■ Problem to solve ■
Since the copy must match the original, write out each record word for word, skipping only the pictures.

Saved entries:
────────────────────────────────────────
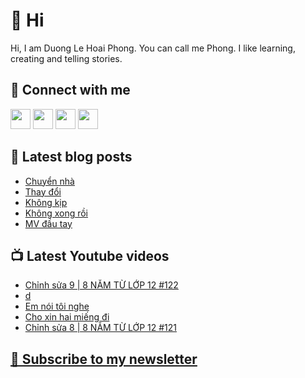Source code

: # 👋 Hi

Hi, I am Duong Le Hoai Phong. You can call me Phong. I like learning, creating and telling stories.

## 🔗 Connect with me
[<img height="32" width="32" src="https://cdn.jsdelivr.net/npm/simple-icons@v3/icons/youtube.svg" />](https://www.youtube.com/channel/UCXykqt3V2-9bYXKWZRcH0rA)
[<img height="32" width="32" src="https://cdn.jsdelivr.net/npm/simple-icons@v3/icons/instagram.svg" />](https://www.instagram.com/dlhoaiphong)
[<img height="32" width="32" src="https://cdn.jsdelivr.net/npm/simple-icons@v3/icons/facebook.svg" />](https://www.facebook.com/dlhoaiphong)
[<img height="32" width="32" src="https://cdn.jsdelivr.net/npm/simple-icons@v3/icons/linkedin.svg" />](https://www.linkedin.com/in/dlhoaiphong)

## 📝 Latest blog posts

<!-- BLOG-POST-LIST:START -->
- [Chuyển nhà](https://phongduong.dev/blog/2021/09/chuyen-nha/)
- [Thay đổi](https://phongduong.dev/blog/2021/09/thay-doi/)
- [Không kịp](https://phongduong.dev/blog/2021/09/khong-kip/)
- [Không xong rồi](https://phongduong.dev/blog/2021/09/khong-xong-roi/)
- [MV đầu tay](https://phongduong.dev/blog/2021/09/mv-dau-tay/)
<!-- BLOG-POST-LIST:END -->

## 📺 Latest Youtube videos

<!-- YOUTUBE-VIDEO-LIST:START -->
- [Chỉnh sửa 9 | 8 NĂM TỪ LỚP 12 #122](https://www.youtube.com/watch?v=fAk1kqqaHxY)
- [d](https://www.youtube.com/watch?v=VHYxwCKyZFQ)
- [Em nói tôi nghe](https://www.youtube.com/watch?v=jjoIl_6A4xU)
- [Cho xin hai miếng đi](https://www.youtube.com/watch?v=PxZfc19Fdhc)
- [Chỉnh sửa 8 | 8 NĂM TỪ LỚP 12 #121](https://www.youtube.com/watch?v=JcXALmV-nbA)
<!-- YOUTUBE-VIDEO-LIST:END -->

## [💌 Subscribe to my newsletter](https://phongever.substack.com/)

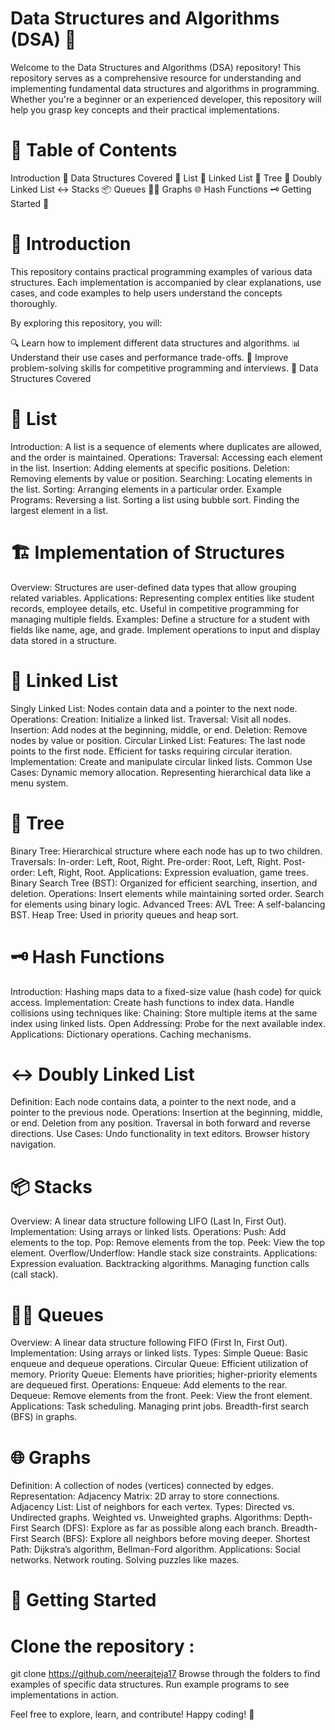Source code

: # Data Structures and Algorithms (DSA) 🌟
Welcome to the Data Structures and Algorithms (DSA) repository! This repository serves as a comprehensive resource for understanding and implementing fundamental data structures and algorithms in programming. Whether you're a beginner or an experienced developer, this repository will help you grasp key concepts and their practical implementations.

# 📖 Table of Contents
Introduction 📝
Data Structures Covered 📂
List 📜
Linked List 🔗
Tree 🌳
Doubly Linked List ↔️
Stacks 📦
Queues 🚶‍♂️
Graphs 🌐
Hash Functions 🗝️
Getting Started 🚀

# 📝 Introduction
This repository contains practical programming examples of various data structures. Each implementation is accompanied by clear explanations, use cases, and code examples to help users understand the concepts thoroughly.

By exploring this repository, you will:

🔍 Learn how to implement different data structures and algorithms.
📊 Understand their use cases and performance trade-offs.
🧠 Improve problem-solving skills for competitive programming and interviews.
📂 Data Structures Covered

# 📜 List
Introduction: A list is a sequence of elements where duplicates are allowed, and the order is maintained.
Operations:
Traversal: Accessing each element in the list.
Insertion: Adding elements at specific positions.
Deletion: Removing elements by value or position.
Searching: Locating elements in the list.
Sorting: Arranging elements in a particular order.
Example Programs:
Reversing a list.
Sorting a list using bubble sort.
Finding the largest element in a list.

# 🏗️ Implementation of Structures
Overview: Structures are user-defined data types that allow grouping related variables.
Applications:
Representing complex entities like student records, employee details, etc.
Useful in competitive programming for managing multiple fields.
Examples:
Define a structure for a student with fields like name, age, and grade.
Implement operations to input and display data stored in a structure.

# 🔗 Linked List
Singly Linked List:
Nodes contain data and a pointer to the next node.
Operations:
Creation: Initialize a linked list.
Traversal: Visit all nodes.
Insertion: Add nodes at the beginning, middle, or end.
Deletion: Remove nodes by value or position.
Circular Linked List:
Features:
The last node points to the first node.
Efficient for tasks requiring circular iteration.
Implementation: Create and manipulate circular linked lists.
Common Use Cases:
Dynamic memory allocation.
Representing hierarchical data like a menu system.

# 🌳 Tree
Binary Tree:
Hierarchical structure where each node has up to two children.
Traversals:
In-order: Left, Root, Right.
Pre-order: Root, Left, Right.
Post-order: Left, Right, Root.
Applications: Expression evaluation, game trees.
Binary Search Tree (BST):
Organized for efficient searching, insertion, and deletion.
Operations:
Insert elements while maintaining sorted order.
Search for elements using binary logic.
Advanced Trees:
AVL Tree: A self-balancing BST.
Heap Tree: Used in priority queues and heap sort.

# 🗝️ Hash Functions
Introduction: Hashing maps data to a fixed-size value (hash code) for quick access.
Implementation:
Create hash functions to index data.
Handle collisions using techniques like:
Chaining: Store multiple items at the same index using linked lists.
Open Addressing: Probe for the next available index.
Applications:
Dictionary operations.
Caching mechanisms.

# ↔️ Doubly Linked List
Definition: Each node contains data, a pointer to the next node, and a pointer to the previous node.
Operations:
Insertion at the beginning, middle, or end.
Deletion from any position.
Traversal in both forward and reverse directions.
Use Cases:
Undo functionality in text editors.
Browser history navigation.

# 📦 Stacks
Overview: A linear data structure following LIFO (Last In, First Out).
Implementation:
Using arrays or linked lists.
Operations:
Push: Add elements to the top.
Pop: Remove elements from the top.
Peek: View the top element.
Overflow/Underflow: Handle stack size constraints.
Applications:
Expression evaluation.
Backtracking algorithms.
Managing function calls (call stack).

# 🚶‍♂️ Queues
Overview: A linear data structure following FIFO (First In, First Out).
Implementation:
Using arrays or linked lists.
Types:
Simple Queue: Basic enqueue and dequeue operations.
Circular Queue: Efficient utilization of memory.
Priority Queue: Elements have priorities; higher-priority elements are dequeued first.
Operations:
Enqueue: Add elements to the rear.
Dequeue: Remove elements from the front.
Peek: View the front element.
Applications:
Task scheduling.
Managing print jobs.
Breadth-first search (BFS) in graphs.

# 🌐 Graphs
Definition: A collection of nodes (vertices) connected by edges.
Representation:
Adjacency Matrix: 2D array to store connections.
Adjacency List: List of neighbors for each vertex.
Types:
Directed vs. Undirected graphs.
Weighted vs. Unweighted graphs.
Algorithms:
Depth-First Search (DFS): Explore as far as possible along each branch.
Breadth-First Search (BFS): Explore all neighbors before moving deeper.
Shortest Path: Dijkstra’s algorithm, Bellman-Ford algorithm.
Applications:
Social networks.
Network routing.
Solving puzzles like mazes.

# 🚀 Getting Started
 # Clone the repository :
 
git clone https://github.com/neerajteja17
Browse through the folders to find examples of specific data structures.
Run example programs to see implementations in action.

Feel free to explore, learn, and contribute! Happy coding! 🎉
────────────────────────────────────────
■ Problem solution ■
Source code

: # 👋 Hi

Hi, I am Duong Le Hoai Phong. You can call me Phong. I like learning, creating and telling stories.

## 🔗 Connect with me
[<img height="32" width="32" src="https://cdn.jsdelivr.net/npm/simple-icons@v3/icons/youtube.svg" />](https://www.youtube.com/channel/UCXykqt3V2-9bYXKWZRcH0rA)
[<img height="32" width="32" src="https://cdn.jsdelivr.net/npm/simple-icons@v3/icons/instagram.svg" />](https://www.instagram.com/dlhoaiphong)
[<img height="32" width="32" src="https://cdn.jsdelivr.net/npm/simple-icons@v3/icons/facebook.svg" />](https://www.facebook.com/dlhoaiphong)
[<img height="32" width="32" src="https://cdn.jsdelivr.net/npm/simple-icons@v3/icons/linkedin.svg" />](https://www.linkedin.com/in/dlhoaiphong)

## 📝 Latest blog posts

<!-- BLOG-POST-LIST:START -->
- [Chuyển nhà](https://phongduong.dev/blog/2021/09/chuyen-nha/)
- [Thay đổi](https://phongduong.dev/blog/2021/09/thay-doi/)
- [Không kịp](https://phongduong.dev/blog/2021/09/khong-kip/)
- [Không xong rồi](https://phongduong.dev/blog/2021/09/khong-xong-roi/)
- [MV đầu tay](https://phongduong.dev/blog/2021/09/mv-dau-tay/)
<!-- BLOG-POST-LIST:END -->

## 📺 Latest Youtube videos

<!-- YOUTUBE-VIDEO-LIST:START -->
- [Chỉnh sửa 9 | 8 NĂM TỪ LỚP 12 #122](https://www.youtube.com/watch?v=fAk1kqqaHxY)
- [d](https://www.youtube.com/watch?v=VHYxwCKyZFQ)
- [Em nói tôi nghe](https://www.youtube.com/watch?v=jjoIl_6A4xU)
- [Cho xin hai miếng đi](https://www.youtube.com/watch?v=PxZfc19Fdhc)
- [Chỉnh sửa 8 | 8 NĂM TỪ LỚP 12 #121](https://www.youtube.com/watch?v=JcXALmV-nbA)
<!-- YOUTUBE-VIDEO-LIST:END -->

## [💌 Subscribe to my newsletter](https://phongever.substack.com/)

Source code

: # Data Structures and Algorithms (DSA) 🌟
Welcome to the Data Structures and Algorithms (DSA) repository! This repository serves as a comprehensive resource for understanding and implementing fundamental data structures and algorithms in programming. Whether you're a beginner or an experienced developer, this repository will help you grasp key concepts and their practical implementations.

# 📖 Table of Contents
Introduction 📝
Data Structures Covered 📂
List 📜
Linked List 🔗
Tree 🌳
Doubly Linked List ↔️
Stacks 📦
Queues 🚶‍♂️
Graphs 🌐
Hash Functions 🗝️
Getting Started 🚀

# 📝 Introduction
This repository contains practical programming examples of various data structures. Each implementation is accompanied by clear explanations, use cases, and code examples to help users understand the concepts thoroughly.

By exploring this repository, you will:

🔍 Learn how to implement different data structures and algorithms.
📊 Understand their use cases and performance trade-offs.
🧠 Improve problem-solving skills for competitive programming and interviews.
📂 Data Structures Covered

# 📜 List
Introduction: A list is a sequence of elements where duplicates are allowed, and the order is maintained.
Operations:
Traversal: Accessing each element in the list.
Insertion: Adding elements at specific positions.
Deletion: Removing elements by value or position.
Searching: Locating elements in the list.
Sorting: Arranging elements in a particular order.
Example Programs:
Reversing a list.
Sorting a list using bubble sort.
Finding the largest element in a list.

# 🏗️ Implementation of Structures
Overview: Structures are user-defined data types that allow grouping related variables.
Applications:
Representing complex entities like student records, employee details, etc.
Useful in competitive programming for managing multiple fields.
Examples:
Define a structure for a student with fields like name, age, and grade.
Implement operations to input and display data stored in a structure.

# 🔗 Linked List
Singly Linked List:
Nodes contain data and a pointer to the next node.
Operations:
Creation: Initialize a linked list.
Traversal: Visit all nodes.
Insertion: Add nodes at the beginning, middle, or end.
Deletion: Remove nodes by value or position.
Circular Linked List:
Features:
The last node points to the first node.
Efficient for tasks requiring circular iteration.
Implementation: Create and manipulate circular linked lists.
Common Use Cases:
Dynamic memory allocation.
Representing hierarchical data like a menu system.

# 🌳 Tree
Binary Tree:
Hierarchical structure where each node has up to two children.
Traversals:
In-order: Left, Root, Right.
Pre-order: Root, Left, Right.
Post-order: Left, Right, Root.
Applications: Expression evaluation, game trees.
Binary Search Tree (BST):
Organized for efficient searching, insertion, and deletion.
Operations:
Insert elements while maintaining sorted order.
Search for elements using binary logic.
Advanced Trees:
AVL Tree: A self-balancing BST.
Heap Tree: Used in priority queues and heap sort.

# 🗝️ Hash Functions
Introduction: Hashing maps data to a fixed-size value (hash code) for quick access.
Implementation:
Create hash functions to index data.
Handle collisions using techniques like:
Chaining: Store multiple items at the same index using linked lists.
Open Addressing: Probe for the next available index.
Applications:
Dictionary operations.
Caching mechanisms.

# ↔️ Doubly Linked List
Definition: Each node contains data, a pointer to the next node, and a pointer to the previous node.
Operations:
Insertion at the beginning, middle, or end.
Deletion from any position.
Traversal in both forward and reverse directions.
Use Cases:
Undo functionality in text editors.
Browser history navigation.

# 📦 Stacks
Overview: A linear data structure following LIFO (Last In, First Out).
Implementation:
Using arrays or linked lists.
Operations:
Push: Add elements to the top.
Pop: Remove elements from the top.
Peek: View the top element.
Overflow/Underflow: Handle stack size constraints.
Applications:
Expression evaluation.
Backtracking algorithms.
Managing function calls (call stack).

# 🚶‍♂️ Queues
Overview: A linear data structure following FIFO (First In, First Out).
Implementation:
Using arrays or linked lists.
Types:
Simple Queue: Basic enqueue and dequeue operations.
Circular Queue: Efficient utilization of memory.
Priority Queue: Elements have priorities; higher-priority elements are dequeued first.
Operations:
Enqueue: Add elements to the rear.
Dequeue: Remove elements from the front.
Peek: View the front element.
Applications:
Task scheduling.
Managing print jobs.
Breadth-first search (BFS) in graphs.

# 🌐 Graphs
Definition: A collection of nodes (vertices) connected by edges.
Representation:
Adjacency Matrix: 2D array to store connections.
Adjacency List: List of neighbors for each vertex.
Types:
Directed vs. Undirected graphs.
Weighted vs. Unweighted graphs.
Algorithms:
Depth-First Search (DFS): Explore as far as possible along each branch.
Breadth-First Search (BFS): Explore all neighbors before moving deeper.
Shortest Path: Dijkstra’s algorithm, Bellman-Ford algorithm.
Applications:
Social networks.
Network routing.
Solving puzzles like mazes.

# 🚀 Getting Started
 # Clone the repository :
 
git clone https://github.com/neerajteja17
Browse through the folders to find examples of specific data structures.
Run example programs to see implementations in action.

Feel free to explore, learn, and contribute! Happy coding! 🎉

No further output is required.